Chowki, 2-3 Denham Street, W1 (020-7439 1330). Mon-Sun £25

The table layout at this sibling of Mela in Shaftesbury Avenue encourages communal eating, so the lone diner eating a curry with only a dog-eared paperback for company is welcomed into the fold and disappears into the general melee. The downside of eating by yourself is the limit it tends to put on the number of dishes ordered, which here requires tantalising editing. Different regions of India feature each month and their specialities are painstakingly prepared - it is not the usual 'three-pot cooking' that furnishes the long menus typical of curry houses. A white porcelain thali served in two parts accommodates first and main course plus suggested vegetables, pulses and breads. Currently dishes from the Northwest Frontier, Karnataka and Gujerat are featured. In November, it will be the turn of Maharashtra, Coorg and Uttar Pradesh.

A meal at Chowki is a learning curve as well as a delicious bargain.

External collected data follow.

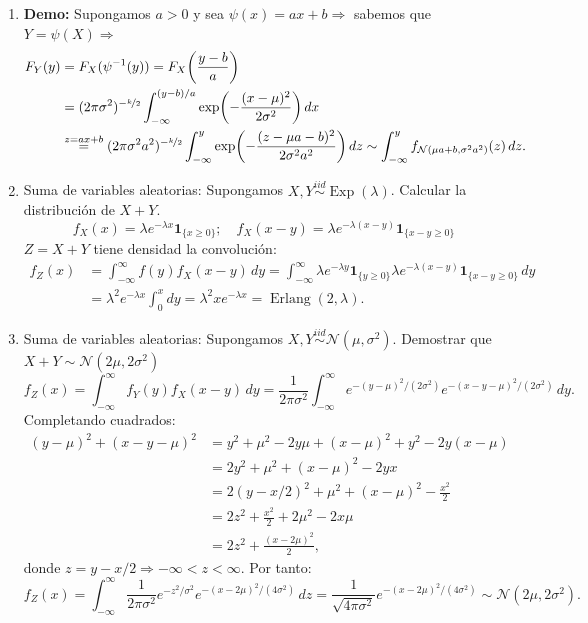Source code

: \begin{enumerate}
  \item \textbf{Demo:} Supongamos $a > 0$ y sea $\psi(x) = ax + b \Rightarrow$ sabemos que $Y = \psi(X) \Rightarrow$
        \begin{align*}
          F_Y(y) &= F_X(\psi^{-1}(y)) = F_X\!\left(\frac{y-b}{a}\right) \\
                 & = (2\pi\sigma^2)^{-\nicefrac{k}{2}} \int_{-\infty}^{(y-b)/a} \exp\!\left(-\frac{(x-\mu)^2}{2\sigma^2}\right) dx \\
                 & \overset{z=ax+b}{=} (2\pi\sigma^2 a^2)^{-\nicefrac{k}{2}} \int_{-\infty}^y \exp\!\left(-\frac{(z - \mu a - b)^2}{2\sigma^2 a^2}\right) dz \sim \int_{-\infty}^y f_{\mathcal{N}(\mu a + b, \sigma^2 a^2)}(z)\,dz.
        \end{align*}

  \item Suma de variables aleatorias: Supongamos $X,Y\overset{iid}{\sim} \operatorname{Exp}(\lambda)$. Calcular la distribuci\'on de $X+Y$.
  $$f_X(x) = \lambda e^{-\lambda x}\mathbf{1}_{\{x \ge 0\}}; \quad f_X(x - y) = \lambda e^{-\lambda(x-y)}\mathbf{1}_{\{x - y \ge 0\}}$$
  $Z = X + Y$ tiene densidad la convolución:
        \begin{align*}            
          f_Z(x) &  = \int_{-\infty}^\infty f(y) f_X(x - y)\,dy = \int_{-\infty}^\infty \lambda e^{-\lambda y}\mathbf{1}_{\{y \ge 0\}} \lambda e^{-\lambda(x-y)}\mathbf{1}_{\{x - y \ge 0\}}\,dy \\ & = \lambda^2 e^{-\lambda x}\int_0^x dy = \lambda^2 x e^{-\lambda x} = \operatorname{Erlang}(2, \lambda).    \end{align*}

  \item Suma de variables aleatorias: Supongamos $X,Y\overset{iid}{\sim} \mathcal{N}(\mu, \sigma^2)$. Demostrar que $X+Y \sim \mathcal{N}(2\mu, 2\sigma^2)$
        \[
          f_Z(x) = \int_{-\infty}^\infty f_Y(y) f_X(x - y)\,dy = \frac{1}{2\pi\sigma^2}\int_{-\infty}^\infty e^{-(y-\mu)^2/(2\sigma^2)} e^{-(x - y - \mu)^2/(2\sigma^2)}\,dy.
        \]
        Completando cuadrados:
        \begin{align*}
          (y-\mu)^2 + (x-y-\mu)^2 & = y^2 + \mu^2 - 2y\mu + (x-\mu)^2 + y^2 - 2y(x-\mu) \\ & = 2y^2 + \mu^2 + (x-\mu)^2 - 2yx \\ & = 2(y - x/2)^2 + \mu^2 + (x-\mu)^2 - \frac{x^2}{2} \\ & = 2z^2 + \frac{x^2}{2} + 2\mu^2 - 2x\mu \\ & =  2z^2 + \frac{(x - 2\mu)^2}{2},
        \end{align*}
        donde $z = y - x/2 \Rightarrow -\infty < z < \infty$. Por tanto:
        \[
          f_Z(x) = \int_{-\infty}^\infty \frac{1}{2\pi\sigma^2} e^{-z^2/\sigma^2} e^{-(x - 2\mu)^2/(4\sigma^2)}\,dz = \frac{1}{\sqrt{4\pi\sigma^2}} e^{-(x - 2\mu)^2/(4\sigma^2)} \sim \mathcal{N}(2\mu, 2\sigma^2).
        \]


\end{enumerate}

Le Gavroche, 43 Upper Brook Street, W1 (020-7408 0881). Mon-Sat £100

A man eating alone, chewing thoughtfully, sipping appreciatively, could be taken for a Michelin guide inspector. This can only work to his advantage. But I dare say the troops of waiters so ably marshalled by Silvano Giraldin can sniff out an inspector at 20 paces. The restaurant is, after all, waiting for the third star - removed when Michel Roux took over from his father, Albert, in the kitchen - to be returned. Meanwhile others can enact that definition given by Nubar Gulbenkian of an ideal number for dinner; 'two - myself and a dam' good headwaiter'. The exquisite gavotte that is a busy dining room run by professionals provides a diverting floorshow for the lone diner and there is plenty of dialogue to be had with sommelier, waiters and the drivers of trolleys of ices and sorbets and digestifs. Setprice lunch is a particular pleasure. And a bargain.

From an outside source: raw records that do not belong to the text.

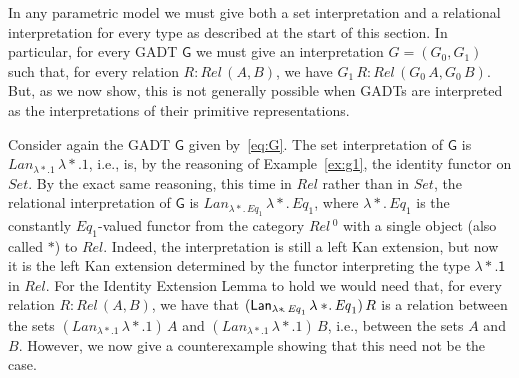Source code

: \documentclass[acmsmall,screen,review,anonymous]{acmart}
\theoremstyle{definition}
\begin{document}
\begin{example}\label{ex:prim-par}
In any parametric model we must give both a set interpretation and a
relational interpretation for every type as described at the start of
this section. In particular, for every GADT $\mathsf{G}$ we must give
an interpretation $G = (G_0,G_1)$ such that, for every relation $R :
\mathit{Rel}\,(A, B)$, we have $G_1\,R : \mathit{Rel}\,(G_0\,A,
G_0\,B)$. But, as we now show, this is not generally possible when
GADTs are interpreted as the interpretations of their primitive
representations.

Consider again the GADT $\mathsf{G}$ given by~\eqref{eq:G}. The set
interpretation of $\mathsf{G}$ is $\mathit{Lan}_{\lambda
  *\!. 1}\,\lambda *\!. 1$, i.e., is, by the reasoning of
Example~\ref{ex:g1}, the identity functor on $\mathit{Set}$. By the
exact same reasoning, this time in $\mathit{Rel}$ rather than in
$\mathit{Set}$, the relational interpretation of $\mathsf{G}$ is
$\mathit{Lan}_{\lambda *\!.\,\mathit{Eq}_1} \,\lambda
*\!.\,\mathit{Eq}_1$, where $\lambda *\!.\,\mathit{Eq}_1$ is the
constantly $\mathit{Eq}_1$-valued functor from the category
$\mathit{Rel}\,^0$ with a single object (also called $*$) to
$\mathit{Rel}$.  Indeed, the interpretation is still a left Kan
extension, but now it is the left Kan extension determined by the
functor interpreting the type $\mathsf{\lambda *\!. 1}$ in
$\mathit{Rel}$. For the Identity Extension Lemma to hold we would need
that, for every relation $R : \mathit{Rel}\,(A, B)$, we have that
$(\mathit{\mathsf{Lan}}_{\lambda *\!.\,\mathit{Eq}_1} \,\lambda
*\!.\,\mathit{Eq}_1)\, R$ is a relation between the sets
$(\mathit{Lan}_{\lambda *. 1}\,\lambda *\!. 1)\, A$ and
$(\mathit{Lan}_{\lambda *. 1}\,\lambda *\!. 1)\,B$, i.e., between the
sets $A$ and $B$. However, we now give a counterexample showing that
this need not be the case.


\end{example}
\end{document}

Randall & Aubin, 14-16 Brewer Street, W1 (020-7287 4447). Also at 329-331 Fulham Road, SW6 (020-7823 3515). Mon-Sun £40

Since thanks to hard-tiled surfaces and pounding music, you can't hear yourself or anyone else speak, it makes sense to eat here on your own. Also a plateau de fruits de mer, once pick comes to shove, never yields a great deal, so best to keep all the effort and reward to yourself. The premises were once Soho's most esoteric and, in some respects, best butchers with delicatessen attached. The spirit lives on in the sense of product on display and there is little interference but for the spit-roasting of poultry or grilling of fish. Staff have failed the exams at charm school but a bit of aggro can pep up a solo meal. In Soho you sit on stools at breakfast bars. In Fulham there is more comfort and slower turnover. At both outlets no bookings are taken.

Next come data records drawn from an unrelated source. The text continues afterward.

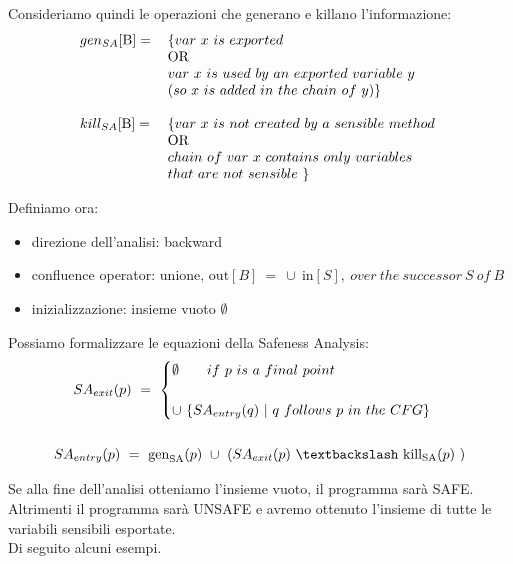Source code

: \documentclass[letterpaper,twocolumn,10pt]{article}
\begin{document}
Consideriamo quindi le operazioni che generano e killano l'informazione:\\
\begin{align*}
\begin{tabular}{  l l }
	$ gen_{SA}[\text{B}]= $ & $ \{ var\ x\ is\ exported $\\ 
	& OR \\
	& $ var\ x\ is\ used\ by\ an\ exported\ variable\ y\ $\\ 
	& $ ( so\ x\ is\ added\ in\ the\ chain\ of\ y ) \} $ \\
	& \\                  
	$  kill_{SA}[\text{B}]= $ & $ \{ var\ x\ is\ not\ created\ by\ a\ sensible\ method\ $\\
    & OR \\ 
    & $ chain\ of\ var\ x\ contains\ only\ variables\ $ \\
    & $ that\ are\ not\ sensible\ \} $ \\
\end{tabular}
\end{align*}

Definiamo ora: 
\begin{itemize}
\item direzione dell'analisi: backward
\item confluence operator: unione, $ \text{out}[B]\ =\ \cup\ \text{in}[S],\ over\ the\ successor\ S\ of\ B\  $
\item inizializzazione: insieme vuoto $ \emptyset $
\end{itemize}

Possiamo formalizzare le equazioni della Safeness Analysis:
\begin{gather*}
SA_\textrm{$exit$}(p)\ =\ 
\begin{cases}
\emptyset\qquad if\ p\ is\ a\ final\ point\ \\ \\
\cup\ \lbrace SA_\textrm{$entry$}(q)\ |\ q\ follows\ p\ in\ the\ CFG \rbrace 
\end{cases} \\ \\
SA_\textrm{$entry$}(p)\ =\ \text{gen}_\textrm{SA}(p)\ \cup\ (SA_\textrm{$exit$}(p)\ \textbackslash\ \text{kill}_\textrm{SA}(p)\ )
\end{gather*}

Se alla fine dell'analisi otteniamo l'insieme vuoto, il programma sar\`a SAFE. Altrimenti il programma sar\`a UNSAFE e avremo ottenuto l'insieme di tutte le variabili sensibili esportate.\\
Di seguito alcuni esempi.\\
\end{document}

Sweetings, 39 Queen Victoria Street, EC2 (020-7248 3062). Mon-Fri £40

The camaraderie of the City means that those sitting at the mahoganytopped counters soon get chatting, if only to the chap serving behind. Sweetings, nearly a century old (est.1906), is what was called in Victorian times a 'fish ordinary'. Fish and shellfish are served briskly, copiously, without fuss or fancy sauces. West Mersea oysters make a fine start to a meal or you might prefer rollmops or smoked eel. New potatoes or mash are the best accompaniment to the main course plaice, haddock, halibut, turbot, Dover sole or whatever the catch has brought that day. Green vegetables and salads are somewhat token gestures. English puddings - sweets as they call them here - include baked jam roll and spotted Dick. My preferred conclusion is Welsh rarebit laced with Worcestershire sauce and a glass of port. Coffee and credit cards are relatively recent concessions but opening times remain weekdays 11.30am-3pm.